Your instructions => What is the number of lines in the data that contain "navigation"? Nothing besides that number, please.

Given records =>
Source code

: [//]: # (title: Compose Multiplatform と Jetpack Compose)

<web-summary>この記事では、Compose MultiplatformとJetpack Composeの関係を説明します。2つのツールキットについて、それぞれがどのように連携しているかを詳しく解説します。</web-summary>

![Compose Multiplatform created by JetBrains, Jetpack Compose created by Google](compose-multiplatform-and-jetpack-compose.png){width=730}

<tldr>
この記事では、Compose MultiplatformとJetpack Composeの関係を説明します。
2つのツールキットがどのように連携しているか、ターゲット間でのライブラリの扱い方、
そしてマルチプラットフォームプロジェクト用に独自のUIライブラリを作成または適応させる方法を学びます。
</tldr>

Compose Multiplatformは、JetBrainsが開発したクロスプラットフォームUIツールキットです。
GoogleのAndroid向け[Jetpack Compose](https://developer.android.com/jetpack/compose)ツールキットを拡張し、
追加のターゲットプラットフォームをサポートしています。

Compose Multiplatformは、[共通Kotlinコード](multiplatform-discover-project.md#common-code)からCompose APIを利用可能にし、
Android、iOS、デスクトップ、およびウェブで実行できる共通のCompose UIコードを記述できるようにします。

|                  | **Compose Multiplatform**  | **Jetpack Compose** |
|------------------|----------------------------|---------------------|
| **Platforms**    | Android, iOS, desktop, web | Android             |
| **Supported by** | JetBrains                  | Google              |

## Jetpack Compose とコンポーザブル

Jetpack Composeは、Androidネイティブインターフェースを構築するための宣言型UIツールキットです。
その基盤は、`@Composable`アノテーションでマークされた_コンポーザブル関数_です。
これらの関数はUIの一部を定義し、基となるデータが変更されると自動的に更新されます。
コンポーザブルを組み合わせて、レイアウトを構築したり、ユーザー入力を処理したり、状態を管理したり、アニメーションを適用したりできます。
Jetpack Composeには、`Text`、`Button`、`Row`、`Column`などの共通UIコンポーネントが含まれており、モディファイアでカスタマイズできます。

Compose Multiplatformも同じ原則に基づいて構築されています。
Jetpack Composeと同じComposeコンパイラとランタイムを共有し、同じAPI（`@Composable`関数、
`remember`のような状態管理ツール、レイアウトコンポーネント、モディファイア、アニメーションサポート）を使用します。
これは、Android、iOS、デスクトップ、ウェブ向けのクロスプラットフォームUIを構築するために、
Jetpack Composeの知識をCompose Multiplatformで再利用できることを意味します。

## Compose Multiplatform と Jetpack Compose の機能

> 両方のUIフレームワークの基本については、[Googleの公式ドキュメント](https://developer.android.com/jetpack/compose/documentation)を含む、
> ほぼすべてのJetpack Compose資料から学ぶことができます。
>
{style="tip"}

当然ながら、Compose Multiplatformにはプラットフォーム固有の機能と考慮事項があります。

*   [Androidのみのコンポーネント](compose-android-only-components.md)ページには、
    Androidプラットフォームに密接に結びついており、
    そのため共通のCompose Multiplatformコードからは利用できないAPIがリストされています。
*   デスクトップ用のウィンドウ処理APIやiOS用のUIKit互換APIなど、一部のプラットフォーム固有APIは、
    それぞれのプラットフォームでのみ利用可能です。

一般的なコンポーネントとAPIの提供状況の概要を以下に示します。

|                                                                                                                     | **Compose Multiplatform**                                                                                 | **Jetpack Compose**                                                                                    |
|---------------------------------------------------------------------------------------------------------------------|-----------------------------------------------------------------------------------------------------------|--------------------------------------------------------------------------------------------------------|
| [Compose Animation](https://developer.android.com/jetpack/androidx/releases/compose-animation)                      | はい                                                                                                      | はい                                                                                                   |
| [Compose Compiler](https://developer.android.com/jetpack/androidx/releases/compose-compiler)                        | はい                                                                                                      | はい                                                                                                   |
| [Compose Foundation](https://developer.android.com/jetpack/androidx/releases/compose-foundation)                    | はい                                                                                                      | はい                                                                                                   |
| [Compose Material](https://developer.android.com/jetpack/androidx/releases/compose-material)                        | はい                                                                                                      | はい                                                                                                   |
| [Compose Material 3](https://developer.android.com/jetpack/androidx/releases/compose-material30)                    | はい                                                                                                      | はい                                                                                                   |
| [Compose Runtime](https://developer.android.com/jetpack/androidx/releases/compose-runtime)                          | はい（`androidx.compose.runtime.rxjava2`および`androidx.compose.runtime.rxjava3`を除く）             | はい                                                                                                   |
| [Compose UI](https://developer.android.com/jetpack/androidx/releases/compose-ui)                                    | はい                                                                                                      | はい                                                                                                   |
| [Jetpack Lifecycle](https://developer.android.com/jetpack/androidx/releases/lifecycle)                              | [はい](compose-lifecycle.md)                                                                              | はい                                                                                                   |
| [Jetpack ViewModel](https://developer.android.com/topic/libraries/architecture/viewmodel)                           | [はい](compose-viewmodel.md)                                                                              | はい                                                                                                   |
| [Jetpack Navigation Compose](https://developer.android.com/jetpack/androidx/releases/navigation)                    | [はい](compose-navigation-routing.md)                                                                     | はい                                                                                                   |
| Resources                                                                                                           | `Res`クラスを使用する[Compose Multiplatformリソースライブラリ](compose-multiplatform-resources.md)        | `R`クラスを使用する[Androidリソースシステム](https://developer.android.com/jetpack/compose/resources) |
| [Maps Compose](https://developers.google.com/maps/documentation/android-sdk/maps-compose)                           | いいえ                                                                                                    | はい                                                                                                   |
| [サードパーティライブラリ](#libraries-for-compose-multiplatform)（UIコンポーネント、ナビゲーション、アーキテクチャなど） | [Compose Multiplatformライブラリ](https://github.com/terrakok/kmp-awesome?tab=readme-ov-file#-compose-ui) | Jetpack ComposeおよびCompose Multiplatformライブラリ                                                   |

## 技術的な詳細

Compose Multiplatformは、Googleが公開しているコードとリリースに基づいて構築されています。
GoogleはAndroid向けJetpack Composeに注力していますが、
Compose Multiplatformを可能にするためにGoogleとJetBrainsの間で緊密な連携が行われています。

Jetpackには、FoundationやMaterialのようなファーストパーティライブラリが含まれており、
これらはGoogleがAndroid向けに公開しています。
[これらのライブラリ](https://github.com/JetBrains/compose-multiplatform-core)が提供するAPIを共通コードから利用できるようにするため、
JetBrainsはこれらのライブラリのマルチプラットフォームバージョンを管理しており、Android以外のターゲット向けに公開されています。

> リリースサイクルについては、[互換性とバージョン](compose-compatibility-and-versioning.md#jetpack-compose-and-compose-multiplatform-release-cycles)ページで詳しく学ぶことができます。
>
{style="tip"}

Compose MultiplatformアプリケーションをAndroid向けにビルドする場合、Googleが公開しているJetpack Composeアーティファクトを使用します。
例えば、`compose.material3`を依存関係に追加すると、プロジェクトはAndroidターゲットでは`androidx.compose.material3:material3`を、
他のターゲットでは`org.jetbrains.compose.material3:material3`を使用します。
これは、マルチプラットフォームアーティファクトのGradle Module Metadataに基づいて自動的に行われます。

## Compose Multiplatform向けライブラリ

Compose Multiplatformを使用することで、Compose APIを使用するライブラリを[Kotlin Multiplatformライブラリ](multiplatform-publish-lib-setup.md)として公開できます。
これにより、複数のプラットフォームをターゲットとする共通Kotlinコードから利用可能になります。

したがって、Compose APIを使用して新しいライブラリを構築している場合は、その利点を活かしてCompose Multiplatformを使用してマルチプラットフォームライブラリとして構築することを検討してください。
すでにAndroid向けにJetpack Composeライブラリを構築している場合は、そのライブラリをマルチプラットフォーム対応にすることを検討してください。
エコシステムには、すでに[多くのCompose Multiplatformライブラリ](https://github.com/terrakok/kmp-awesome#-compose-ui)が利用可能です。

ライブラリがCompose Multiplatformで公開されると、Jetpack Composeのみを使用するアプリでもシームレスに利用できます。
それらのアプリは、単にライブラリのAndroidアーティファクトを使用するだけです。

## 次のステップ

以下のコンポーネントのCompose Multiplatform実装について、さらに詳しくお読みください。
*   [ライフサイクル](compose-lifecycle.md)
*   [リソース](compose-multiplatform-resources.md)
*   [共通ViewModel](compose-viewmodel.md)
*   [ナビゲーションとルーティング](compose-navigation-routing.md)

Solution to this task => 2